---------- Supplied material
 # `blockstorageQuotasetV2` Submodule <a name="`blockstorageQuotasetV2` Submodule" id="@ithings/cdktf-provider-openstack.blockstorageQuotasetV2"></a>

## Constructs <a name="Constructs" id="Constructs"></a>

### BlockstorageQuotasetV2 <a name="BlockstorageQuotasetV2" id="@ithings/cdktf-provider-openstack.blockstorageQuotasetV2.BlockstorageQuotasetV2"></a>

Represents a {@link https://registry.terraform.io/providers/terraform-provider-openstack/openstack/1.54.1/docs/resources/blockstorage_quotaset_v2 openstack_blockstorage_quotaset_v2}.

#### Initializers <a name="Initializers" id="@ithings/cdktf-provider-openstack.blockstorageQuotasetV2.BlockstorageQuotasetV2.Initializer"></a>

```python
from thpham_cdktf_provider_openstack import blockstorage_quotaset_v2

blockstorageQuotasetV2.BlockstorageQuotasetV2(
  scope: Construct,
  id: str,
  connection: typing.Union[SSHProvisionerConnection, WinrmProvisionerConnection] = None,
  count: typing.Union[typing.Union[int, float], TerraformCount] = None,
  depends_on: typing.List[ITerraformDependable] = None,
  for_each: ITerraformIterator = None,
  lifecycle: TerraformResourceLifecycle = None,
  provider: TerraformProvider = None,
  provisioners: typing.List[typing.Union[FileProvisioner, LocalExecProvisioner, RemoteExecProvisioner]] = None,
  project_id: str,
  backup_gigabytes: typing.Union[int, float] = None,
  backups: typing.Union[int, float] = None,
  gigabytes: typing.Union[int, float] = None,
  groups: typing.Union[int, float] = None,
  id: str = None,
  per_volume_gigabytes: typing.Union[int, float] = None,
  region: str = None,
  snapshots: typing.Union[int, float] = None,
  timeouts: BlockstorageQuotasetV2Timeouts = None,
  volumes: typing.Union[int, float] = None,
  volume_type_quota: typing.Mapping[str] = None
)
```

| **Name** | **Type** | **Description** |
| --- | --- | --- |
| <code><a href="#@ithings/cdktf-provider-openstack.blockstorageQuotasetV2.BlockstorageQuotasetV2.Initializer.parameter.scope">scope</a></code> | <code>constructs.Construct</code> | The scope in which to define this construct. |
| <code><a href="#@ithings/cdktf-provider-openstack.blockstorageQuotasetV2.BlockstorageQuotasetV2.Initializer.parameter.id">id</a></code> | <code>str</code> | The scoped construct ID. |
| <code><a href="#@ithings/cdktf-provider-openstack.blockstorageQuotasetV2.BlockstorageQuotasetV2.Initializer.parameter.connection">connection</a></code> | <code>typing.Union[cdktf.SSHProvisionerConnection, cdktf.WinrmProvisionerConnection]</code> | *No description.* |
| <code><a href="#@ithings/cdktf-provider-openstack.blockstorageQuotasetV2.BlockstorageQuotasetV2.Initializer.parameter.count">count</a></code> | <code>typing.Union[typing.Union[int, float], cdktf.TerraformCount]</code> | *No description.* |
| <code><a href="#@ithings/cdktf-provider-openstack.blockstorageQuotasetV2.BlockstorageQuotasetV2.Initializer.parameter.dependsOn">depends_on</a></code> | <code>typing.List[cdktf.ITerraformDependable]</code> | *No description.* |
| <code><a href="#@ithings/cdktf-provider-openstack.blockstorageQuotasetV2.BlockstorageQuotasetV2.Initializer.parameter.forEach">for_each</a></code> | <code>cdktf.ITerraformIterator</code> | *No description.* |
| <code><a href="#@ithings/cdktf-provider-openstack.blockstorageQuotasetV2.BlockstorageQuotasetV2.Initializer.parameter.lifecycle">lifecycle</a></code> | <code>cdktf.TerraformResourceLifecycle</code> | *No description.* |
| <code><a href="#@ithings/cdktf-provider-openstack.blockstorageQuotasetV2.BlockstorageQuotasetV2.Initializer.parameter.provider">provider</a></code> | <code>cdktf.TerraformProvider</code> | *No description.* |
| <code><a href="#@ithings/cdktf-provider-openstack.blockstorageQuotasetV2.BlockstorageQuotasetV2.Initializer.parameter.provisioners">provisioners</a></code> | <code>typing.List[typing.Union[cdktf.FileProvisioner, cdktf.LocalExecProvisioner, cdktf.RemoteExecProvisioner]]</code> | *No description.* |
--------------------
How to complete this task
Where the word "TerraformCount" shows up in a line of the records above, count that line; then give the count by itself.

Response to the exercise
2